If immigration see that you are telling Centrelink you are single, but telling them you are partnered, then they also see that you are prepared to lie to cheat the Australian taxpayer,

They then have to decide if they give you a Visa......

What they think, and what the truth is, may not be the same. People may make innocent mistakes. But they only see the information that they get.


----------



## Arabella (Sep 18, 2015)

JandE said:


> He would have known, as Centrelink make it clear on application and most benefits require regular income reporting.


He may have known when he did the application three years ago, but for some reason it didn't occur to him when we moved in together in March. I can't explain it unfortunately, I wish I could.

Last year he was telling them how much he got paid but this year they haven't been asking him for it (he could no longer access that part of the website).


----------



## TarlarAustralia (Jun 17, 2015)

Arabella said:


> He may have known when he did the application three years ago, but for some reason it didn't occur to him when we moved in together in March. I can't explain it unfortunately, I wish I could.

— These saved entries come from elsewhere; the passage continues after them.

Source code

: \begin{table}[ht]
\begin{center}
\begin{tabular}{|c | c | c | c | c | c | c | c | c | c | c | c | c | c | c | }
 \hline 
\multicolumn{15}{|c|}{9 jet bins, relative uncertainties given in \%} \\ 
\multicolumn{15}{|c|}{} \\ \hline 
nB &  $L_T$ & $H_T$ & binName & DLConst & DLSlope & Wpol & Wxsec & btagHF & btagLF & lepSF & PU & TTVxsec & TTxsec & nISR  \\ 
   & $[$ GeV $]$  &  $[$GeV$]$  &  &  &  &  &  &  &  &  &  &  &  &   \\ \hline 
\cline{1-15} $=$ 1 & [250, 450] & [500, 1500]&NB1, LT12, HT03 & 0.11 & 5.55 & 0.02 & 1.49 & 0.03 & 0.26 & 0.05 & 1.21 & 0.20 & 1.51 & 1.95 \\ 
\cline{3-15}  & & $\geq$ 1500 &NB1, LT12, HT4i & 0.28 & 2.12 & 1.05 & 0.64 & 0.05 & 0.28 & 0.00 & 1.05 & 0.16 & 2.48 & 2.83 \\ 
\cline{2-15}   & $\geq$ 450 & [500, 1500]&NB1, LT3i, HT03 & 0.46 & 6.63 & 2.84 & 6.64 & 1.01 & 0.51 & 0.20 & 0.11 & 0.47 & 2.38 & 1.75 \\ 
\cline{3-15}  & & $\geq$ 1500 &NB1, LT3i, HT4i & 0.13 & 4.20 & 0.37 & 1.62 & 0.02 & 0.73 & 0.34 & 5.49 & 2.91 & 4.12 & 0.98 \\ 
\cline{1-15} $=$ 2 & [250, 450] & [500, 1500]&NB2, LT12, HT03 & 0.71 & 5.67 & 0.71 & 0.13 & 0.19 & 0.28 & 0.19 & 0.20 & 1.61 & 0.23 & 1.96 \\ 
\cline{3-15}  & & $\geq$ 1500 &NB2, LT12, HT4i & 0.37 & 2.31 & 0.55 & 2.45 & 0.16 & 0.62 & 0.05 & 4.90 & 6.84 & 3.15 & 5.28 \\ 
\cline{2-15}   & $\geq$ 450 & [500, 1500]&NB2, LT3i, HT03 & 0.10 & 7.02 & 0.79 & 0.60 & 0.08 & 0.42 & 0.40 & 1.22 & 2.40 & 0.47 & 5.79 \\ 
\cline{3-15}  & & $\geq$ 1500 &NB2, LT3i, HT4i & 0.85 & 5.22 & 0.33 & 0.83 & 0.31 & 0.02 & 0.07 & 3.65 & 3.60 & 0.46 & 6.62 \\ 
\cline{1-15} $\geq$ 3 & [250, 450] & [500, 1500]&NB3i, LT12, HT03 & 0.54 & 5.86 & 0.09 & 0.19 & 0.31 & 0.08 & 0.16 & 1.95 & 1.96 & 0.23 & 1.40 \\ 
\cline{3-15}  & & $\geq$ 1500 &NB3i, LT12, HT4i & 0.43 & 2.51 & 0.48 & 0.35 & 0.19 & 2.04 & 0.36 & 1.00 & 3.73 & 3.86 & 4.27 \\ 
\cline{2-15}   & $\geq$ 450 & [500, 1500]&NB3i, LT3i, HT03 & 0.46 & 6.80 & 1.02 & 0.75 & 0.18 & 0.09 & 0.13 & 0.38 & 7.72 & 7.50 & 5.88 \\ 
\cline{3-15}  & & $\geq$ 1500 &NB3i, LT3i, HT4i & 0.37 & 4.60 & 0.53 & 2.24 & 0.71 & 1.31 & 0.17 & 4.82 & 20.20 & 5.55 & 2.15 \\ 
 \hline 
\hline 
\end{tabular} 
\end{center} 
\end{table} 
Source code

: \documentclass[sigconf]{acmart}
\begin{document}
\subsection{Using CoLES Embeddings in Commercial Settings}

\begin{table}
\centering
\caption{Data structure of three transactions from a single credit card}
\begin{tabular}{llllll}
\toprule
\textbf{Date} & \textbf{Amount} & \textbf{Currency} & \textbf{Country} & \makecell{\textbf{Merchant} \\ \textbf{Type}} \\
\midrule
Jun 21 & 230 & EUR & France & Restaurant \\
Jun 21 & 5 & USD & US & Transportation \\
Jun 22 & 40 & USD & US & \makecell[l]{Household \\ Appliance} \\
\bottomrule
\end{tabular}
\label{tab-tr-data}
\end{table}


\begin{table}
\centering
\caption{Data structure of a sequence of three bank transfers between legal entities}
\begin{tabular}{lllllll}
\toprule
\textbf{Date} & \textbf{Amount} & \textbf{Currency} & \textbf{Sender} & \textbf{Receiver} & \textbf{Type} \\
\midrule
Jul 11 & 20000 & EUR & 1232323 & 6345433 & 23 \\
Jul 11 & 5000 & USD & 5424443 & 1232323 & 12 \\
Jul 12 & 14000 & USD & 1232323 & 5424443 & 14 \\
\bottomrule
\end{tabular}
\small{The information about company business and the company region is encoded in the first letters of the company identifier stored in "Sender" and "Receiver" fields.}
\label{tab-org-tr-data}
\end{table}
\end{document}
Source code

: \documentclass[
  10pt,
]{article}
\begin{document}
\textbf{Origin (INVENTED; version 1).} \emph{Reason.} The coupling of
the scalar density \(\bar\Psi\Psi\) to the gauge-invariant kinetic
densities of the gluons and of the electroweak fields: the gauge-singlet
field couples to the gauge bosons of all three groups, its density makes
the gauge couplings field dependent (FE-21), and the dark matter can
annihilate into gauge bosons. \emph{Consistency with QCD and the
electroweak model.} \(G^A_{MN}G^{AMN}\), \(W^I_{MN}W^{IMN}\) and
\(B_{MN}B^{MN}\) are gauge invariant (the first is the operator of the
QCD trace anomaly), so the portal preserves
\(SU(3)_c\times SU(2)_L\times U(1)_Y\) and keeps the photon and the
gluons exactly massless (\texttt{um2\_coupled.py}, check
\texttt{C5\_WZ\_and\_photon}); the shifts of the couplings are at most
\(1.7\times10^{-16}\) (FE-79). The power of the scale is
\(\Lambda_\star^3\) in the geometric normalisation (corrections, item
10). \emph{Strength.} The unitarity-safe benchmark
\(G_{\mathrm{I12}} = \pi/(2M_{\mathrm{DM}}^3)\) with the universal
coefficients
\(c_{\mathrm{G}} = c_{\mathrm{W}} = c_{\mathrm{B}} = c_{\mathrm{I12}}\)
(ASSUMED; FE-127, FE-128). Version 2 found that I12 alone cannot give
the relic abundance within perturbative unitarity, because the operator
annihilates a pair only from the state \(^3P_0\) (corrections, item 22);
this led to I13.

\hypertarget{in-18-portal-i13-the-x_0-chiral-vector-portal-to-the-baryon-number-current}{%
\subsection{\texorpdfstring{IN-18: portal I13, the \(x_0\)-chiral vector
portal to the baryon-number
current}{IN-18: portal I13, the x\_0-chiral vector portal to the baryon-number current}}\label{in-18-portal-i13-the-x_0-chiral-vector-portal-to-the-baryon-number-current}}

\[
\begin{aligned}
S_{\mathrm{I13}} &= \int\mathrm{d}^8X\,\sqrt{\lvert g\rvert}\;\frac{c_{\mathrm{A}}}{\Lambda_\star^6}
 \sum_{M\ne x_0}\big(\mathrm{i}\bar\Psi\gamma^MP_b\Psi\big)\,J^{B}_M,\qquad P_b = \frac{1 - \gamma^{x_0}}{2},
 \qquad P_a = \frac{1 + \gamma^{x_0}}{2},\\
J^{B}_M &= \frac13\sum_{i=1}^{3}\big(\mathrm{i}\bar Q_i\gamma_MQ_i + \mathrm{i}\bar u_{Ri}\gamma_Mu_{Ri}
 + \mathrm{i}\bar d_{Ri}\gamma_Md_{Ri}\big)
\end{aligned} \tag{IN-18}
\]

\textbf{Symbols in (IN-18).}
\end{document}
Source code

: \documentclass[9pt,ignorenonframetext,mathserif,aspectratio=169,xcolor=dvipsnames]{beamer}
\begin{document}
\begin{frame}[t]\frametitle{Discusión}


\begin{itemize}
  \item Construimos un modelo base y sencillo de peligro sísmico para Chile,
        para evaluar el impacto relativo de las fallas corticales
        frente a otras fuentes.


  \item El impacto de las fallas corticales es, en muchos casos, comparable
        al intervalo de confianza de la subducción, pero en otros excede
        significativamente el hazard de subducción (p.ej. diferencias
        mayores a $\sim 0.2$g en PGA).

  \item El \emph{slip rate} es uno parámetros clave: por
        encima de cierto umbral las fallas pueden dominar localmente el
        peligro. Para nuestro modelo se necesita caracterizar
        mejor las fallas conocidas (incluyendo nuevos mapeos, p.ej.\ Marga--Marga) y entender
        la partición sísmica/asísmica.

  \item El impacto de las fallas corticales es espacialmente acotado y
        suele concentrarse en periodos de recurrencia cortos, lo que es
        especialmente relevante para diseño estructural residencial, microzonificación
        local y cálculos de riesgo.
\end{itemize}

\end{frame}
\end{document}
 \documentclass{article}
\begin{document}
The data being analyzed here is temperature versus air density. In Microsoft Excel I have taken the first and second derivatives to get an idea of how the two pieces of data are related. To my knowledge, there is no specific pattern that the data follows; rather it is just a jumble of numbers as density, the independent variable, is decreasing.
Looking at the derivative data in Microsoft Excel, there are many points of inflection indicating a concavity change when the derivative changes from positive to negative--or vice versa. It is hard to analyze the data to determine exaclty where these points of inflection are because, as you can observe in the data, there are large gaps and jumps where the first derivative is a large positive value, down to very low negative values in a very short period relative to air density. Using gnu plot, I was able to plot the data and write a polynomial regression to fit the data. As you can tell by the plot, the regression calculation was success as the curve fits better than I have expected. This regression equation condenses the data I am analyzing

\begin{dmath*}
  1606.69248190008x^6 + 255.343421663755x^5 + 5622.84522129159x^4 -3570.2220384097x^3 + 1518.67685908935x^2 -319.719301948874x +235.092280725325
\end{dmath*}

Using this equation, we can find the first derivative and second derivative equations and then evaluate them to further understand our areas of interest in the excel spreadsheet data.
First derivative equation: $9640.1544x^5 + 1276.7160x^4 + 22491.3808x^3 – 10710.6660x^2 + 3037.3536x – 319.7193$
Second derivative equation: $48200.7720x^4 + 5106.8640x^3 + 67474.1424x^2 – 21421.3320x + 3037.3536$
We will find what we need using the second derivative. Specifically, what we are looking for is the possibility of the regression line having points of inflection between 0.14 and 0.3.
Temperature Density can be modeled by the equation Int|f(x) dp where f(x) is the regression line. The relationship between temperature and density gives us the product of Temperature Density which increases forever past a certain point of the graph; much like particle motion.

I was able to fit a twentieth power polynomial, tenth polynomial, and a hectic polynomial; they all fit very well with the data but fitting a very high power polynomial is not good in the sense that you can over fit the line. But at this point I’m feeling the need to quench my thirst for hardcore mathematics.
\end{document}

It is one of those things that you just don't think about. My partner would have been the same in that situation. I asked him to call our car insurance company and tell them we'd moved house (we just moved a few streets away from where we were living) as I knew it might affect how much we pay, and he was shocked, he had no idea that we'd need to do that. They don't send us letters, it's all email, so he just didn't think to tell them.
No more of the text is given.